* Your instructions
Repeat every record exactly, omitting the pictures.
++++ Records to use ++++
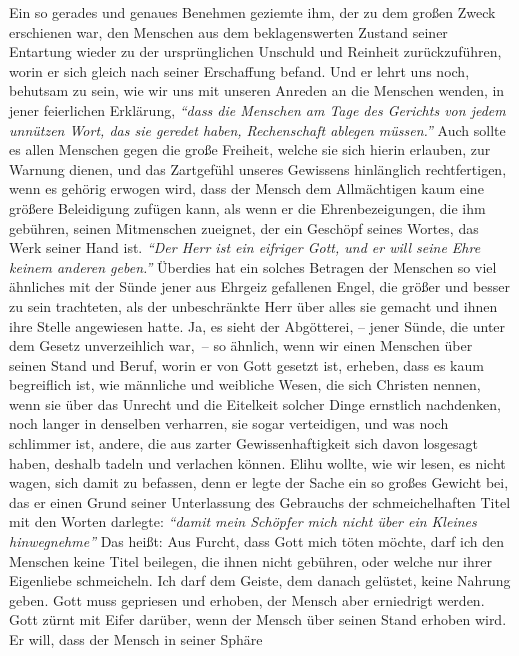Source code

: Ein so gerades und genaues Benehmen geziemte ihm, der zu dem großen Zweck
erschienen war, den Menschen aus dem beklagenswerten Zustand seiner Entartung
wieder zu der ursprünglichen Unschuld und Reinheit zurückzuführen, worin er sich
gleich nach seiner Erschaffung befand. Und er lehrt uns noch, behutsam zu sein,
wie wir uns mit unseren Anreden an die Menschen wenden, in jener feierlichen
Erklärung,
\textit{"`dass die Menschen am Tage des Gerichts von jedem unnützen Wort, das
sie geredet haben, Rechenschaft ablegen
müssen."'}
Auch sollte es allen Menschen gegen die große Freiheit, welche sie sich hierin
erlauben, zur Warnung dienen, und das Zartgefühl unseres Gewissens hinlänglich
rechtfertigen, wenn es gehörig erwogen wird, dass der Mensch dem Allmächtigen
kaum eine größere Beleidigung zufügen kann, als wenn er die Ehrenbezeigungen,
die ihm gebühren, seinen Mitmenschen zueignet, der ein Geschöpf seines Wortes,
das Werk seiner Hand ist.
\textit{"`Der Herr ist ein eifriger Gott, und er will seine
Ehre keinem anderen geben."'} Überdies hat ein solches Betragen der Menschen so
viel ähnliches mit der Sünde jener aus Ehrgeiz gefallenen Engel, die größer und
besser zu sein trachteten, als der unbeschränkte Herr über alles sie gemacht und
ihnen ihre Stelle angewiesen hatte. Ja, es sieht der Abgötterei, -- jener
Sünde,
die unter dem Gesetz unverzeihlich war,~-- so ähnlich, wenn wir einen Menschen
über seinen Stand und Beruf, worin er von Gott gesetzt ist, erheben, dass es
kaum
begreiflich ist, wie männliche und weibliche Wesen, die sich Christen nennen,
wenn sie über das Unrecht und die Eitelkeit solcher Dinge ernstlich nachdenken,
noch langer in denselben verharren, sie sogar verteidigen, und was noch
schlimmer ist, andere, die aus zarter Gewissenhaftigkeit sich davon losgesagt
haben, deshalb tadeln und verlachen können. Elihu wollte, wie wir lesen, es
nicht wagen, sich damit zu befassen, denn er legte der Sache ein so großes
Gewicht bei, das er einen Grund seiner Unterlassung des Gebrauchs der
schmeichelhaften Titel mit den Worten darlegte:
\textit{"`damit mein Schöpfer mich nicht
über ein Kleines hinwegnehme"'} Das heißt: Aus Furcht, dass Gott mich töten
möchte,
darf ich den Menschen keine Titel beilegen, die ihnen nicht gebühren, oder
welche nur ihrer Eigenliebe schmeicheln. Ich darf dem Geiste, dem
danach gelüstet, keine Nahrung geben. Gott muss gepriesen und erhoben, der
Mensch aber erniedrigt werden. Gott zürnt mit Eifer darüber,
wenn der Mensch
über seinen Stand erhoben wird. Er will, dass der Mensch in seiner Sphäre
++++
* Output for this exercise
Source code

: Ein so gerades und genaues Benehmen geziemte ihm, der zu dem großen Zweck
erschienen war, den Menschen aus dem beklagenswerten Zustand seiner Entartung
wieder zu der ursprünglichen Unschuld und Reinheit zurückzuführen, worin er sich
gleich nach seiner Erschaffung befand. Und er lehrt uns noch, behutsam zu sein,
wie wir uns mit unseren Anreden an die Menschen wenden, in jener feierlichen
Erklärung,
\textit{"`dass die Menschen am Tage des Gerichts von jedem unnützen Wort, das
sie geredet haben, Rechenschaft ablegen
müssen."'}
Auch sollte es allen Menschen gegen die große Freiheit, welche sie sich hierin
erlauben, zur Warnung dienen, und das Zartgefühl unseres Gewissens hinlänglich
rechtfertigen, wenn es gehörig erwogen wird, dass der Mensch dem Allmächtigen
kaum eine größere Beleidigung zufügen kann, als wenn er die Ehrenbezeigungen,
die ihm gebühren, seinen Mitmenschen zueignet, der ein Geschöpf seines Wortes,
das Werk seiner Hand ist.
\textit{"`Der Herr ist ein eifriger Gott, und er will seine
Ehre keinem anderen geben."'} Überdies hat ein solches Betragen der Menschen so
viel ähnliches mit der Sünde jener aus Ehrgeiz gefallenen Engel, die größer und
besser zu sein trachteten, als der unbeschränkte Herr über alles sie gemacht und
ihnen ihre Stelle angewiesen hatte. Ja, es sieht der Abgötterei, -- jener
Sünde,
die unter dem Gesetz unverzeihlich war,~-- so ähnlich, wenn wir einen Menschen
über seinen Stand und Beruf, worin er von Gott gesetzt ist, erheben, dass es
kaum
begreiflich ist, wie männliche und weibliche Wesen, die sich Christen nennen,
wenn sie über das Unrecht und die Eitelkeit solcher Dinge ernstlich nachdenken,
noch langer in denselben verharren, sie sogar verteidigen, und was noch
schlimmer ist, andere, die aus zarter Gewissenhaftigkeit sich davon losgesagt
haben, deshalb tadeln und verlachen können. Elihu wollte, wie wir lesen, es
nicht wagen, sich damit zu befassen, denn er legte der Sache ein so großes
Gewicht bei, das er einen Grund seiner Unterlassung des Gebrauchs der
schmeichelhaften Titel mit den Worten darlegte:
\textit{"`damit mein Schöpfer mich nicht
über ein Kleines hinwegnehme"'} Das heißt: Aus Furcht, dass Gott mich töten
möchte,
darf ich den Menschen keine Titel beilegen, die ihnen nicht gebühren, oder
welche nur ihrer Eigenliebe schmeicheln. Ich darf dem Geiste, dem
danach gelüstet, keine Nahrung geben. Gott muss gepriesen und erhoben, der
Mensch aber erniedrigt werden. Gott zürnt mit Eifer darüber,
wenn der Mensch
über seinen Stand erhoben wird. Er will, dass der Mensch in seiner Sphäre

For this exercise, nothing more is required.